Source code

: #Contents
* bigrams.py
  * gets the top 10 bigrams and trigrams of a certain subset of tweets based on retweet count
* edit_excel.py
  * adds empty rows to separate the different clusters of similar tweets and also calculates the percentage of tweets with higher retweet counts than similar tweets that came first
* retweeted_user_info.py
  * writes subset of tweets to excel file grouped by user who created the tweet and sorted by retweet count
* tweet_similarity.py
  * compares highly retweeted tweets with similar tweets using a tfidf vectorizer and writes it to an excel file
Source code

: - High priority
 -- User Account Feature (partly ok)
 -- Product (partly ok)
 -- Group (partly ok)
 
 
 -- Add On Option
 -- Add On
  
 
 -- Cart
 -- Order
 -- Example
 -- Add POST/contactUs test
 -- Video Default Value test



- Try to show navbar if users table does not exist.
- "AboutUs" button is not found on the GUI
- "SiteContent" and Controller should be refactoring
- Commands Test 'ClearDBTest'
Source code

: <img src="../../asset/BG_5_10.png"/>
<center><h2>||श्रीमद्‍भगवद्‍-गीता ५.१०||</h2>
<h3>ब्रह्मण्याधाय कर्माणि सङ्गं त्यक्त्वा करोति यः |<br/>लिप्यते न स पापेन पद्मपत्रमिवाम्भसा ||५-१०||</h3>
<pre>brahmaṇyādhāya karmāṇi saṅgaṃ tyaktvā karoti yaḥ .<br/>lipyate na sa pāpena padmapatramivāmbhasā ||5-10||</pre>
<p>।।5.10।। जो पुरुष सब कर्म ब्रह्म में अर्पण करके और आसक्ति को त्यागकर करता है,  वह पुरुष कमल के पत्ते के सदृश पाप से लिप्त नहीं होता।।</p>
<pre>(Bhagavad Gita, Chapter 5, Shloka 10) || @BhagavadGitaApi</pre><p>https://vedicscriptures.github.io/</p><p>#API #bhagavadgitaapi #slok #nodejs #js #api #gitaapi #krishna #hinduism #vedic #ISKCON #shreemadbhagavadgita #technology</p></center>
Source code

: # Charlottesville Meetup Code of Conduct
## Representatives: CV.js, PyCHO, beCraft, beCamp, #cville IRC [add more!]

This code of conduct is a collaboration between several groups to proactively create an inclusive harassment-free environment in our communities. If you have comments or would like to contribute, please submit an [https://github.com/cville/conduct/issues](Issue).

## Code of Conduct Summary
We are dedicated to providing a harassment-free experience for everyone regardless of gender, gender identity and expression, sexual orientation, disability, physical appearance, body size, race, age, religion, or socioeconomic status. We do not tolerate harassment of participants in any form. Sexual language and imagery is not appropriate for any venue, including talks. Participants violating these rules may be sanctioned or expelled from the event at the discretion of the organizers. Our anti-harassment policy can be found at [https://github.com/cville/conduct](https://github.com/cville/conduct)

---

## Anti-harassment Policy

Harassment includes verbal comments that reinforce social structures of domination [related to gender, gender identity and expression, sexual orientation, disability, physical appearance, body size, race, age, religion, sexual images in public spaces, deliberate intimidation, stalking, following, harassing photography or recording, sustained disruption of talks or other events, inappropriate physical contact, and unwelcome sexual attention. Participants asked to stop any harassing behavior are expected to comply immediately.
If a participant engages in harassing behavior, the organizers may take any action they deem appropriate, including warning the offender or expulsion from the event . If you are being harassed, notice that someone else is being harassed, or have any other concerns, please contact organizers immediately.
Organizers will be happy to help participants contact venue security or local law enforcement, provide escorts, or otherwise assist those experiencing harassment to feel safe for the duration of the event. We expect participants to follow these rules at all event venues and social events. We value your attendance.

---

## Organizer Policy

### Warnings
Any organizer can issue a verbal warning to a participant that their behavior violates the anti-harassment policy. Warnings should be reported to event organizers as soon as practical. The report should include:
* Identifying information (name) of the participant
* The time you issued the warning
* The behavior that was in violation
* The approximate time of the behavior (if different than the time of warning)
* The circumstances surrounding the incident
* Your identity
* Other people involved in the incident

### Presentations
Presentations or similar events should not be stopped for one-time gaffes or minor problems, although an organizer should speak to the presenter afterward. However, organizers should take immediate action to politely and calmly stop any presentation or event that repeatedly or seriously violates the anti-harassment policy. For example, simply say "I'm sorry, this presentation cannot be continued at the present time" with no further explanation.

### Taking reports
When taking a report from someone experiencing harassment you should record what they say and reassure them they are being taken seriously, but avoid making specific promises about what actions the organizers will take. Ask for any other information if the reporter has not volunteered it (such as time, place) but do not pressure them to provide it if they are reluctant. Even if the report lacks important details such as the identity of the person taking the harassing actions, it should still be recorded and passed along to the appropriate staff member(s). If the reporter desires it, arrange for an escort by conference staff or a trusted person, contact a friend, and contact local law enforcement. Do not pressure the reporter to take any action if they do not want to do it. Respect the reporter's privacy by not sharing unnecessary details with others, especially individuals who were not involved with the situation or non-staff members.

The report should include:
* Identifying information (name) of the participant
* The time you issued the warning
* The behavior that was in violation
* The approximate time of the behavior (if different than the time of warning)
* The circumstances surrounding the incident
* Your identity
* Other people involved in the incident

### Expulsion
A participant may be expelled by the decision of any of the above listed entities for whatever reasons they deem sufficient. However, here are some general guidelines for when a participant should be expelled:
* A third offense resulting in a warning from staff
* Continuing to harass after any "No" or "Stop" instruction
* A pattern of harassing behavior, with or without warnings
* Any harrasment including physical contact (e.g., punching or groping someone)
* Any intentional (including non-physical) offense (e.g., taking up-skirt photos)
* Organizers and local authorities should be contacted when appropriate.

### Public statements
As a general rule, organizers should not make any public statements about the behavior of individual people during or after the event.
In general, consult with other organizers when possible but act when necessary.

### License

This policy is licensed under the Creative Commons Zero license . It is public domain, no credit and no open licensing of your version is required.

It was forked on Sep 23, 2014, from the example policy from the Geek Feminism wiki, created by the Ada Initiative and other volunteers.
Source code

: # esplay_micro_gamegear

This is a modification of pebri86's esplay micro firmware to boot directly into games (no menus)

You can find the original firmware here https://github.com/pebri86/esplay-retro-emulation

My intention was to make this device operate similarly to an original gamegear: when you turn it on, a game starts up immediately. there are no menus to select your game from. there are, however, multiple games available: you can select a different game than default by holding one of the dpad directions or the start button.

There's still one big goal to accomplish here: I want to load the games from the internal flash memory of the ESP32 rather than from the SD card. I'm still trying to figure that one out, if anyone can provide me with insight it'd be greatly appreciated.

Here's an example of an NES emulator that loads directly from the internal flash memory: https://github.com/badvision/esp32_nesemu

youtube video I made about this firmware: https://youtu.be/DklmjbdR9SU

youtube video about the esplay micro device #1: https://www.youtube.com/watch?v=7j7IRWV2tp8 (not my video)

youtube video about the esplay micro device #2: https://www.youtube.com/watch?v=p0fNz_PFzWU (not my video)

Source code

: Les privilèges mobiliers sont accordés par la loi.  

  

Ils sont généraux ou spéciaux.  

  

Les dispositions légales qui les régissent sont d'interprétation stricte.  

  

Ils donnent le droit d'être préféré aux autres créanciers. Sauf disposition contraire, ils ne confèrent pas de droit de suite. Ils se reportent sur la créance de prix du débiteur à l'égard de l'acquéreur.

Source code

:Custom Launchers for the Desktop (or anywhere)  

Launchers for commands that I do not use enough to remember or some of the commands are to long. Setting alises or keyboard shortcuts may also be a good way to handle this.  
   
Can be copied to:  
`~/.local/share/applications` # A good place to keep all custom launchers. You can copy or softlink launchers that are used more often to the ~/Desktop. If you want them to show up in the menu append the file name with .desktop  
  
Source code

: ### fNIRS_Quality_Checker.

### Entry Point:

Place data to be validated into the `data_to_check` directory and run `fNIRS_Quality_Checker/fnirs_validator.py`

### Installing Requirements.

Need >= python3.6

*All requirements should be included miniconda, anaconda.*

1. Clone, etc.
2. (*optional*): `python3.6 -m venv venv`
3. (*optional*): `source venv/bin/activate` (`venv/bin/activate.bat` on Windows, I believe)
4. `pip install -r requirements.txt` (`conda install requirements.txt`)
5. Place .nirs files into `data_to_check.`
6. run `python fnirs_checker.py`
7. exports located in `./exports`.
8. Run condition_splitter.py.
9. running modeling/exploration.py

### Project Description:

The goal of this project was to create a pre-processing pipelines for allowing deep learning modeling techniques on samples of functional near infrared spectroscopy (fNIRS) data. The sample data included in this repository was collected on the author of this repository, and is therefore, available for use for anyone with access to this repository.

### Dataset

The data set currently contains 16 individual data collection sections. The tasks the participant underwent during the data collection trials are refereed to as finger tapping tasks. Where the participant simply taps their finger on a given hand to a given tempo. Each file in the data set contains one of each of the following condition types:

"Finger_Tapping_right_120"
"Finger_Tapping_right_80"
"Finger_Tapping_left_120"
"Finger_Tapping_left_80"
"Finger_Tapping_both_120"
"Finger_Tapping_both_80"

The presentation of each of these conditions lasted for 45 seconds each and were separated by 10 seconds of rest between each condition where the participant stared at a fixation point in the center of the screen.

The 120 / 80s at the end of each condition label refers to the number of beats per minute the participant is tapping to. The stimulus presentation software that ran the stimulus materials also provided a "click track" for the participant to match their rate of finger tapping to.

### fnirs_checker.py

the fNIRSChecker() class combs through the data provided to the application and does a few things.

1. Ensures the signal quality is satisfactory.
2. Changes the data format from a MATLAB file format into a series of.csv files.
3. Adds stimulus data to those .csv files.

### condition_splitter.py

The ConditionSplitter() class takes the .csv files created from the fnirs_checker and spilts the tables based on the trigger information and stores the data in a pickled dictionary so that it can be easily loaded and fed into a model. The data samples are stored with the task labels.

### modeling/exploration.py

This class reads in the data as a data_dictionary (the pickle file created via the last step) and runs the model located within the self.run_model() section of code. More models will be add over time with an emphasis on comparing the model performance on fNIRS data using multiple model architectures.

****************************************

__WORK ITEM__
An exact repetition of the material above is required, from its first line through the line holding "<pre>brahmaṇyādhāya karmāṇi saṅgaṃ", with nothing added.

__SOLVED EXERCISE__
Source code

: #Contents
* bigrams.py
  * gets the top 10 bigrams and trigrams of a certain subset of tweets based on retweet count
* edit_excel.py
  * adds empty rows to separate the different clusters of similar tweets and also calculates the percentage of tweets with higher retweet counts than similar tweets that came first
* retweeted_user_info.py
  * writes subset of tweets to excel file grouped by user who created the tweet and sorted by retweet count
* tweet_similarity.py
  * compares highly retweeted tweets with similar tweets using a tfidf vectorizer and writes it to an excel file
Source code

: - High priority
 -- User Account Feature (partly ok)
 -- Product (partly ok)
 -- Group (partly ok)
 
 
 -- Add On Option
 -- Add On
  
 
 -- Cart
 -- Order
 -- Example
 -- Add POST/contactUs test
 -- Video Default Value test



- Try to show navbar if users table does not exist.
- "AboutUs" button is not found on the GUI
- "SiteContent" and Controller should be refactoring
- Commands Test 'ClearDBTest'
Source code

: <img src="../../asset/BG_5_10.png"/>
<center><h2>||श्रीमद्‍भगवद्‍-गीता ५.१०||</h2>
<h3>ब्रह्मण्याधाय कर्माणि सङ्गं त्यक्त्वा करोति यः |<br/>लिप्यते न स पापेन पद्मपत्रमिवाम्भसा ||५-१०||</h3>
<pre>brahmaṇyādhāya karmāṇi saṅgaṃ tyaktvā karoti yaḥ .<br/>lipyate na sa pāpena padmapatramivāmbhasā ||5-10||</pre>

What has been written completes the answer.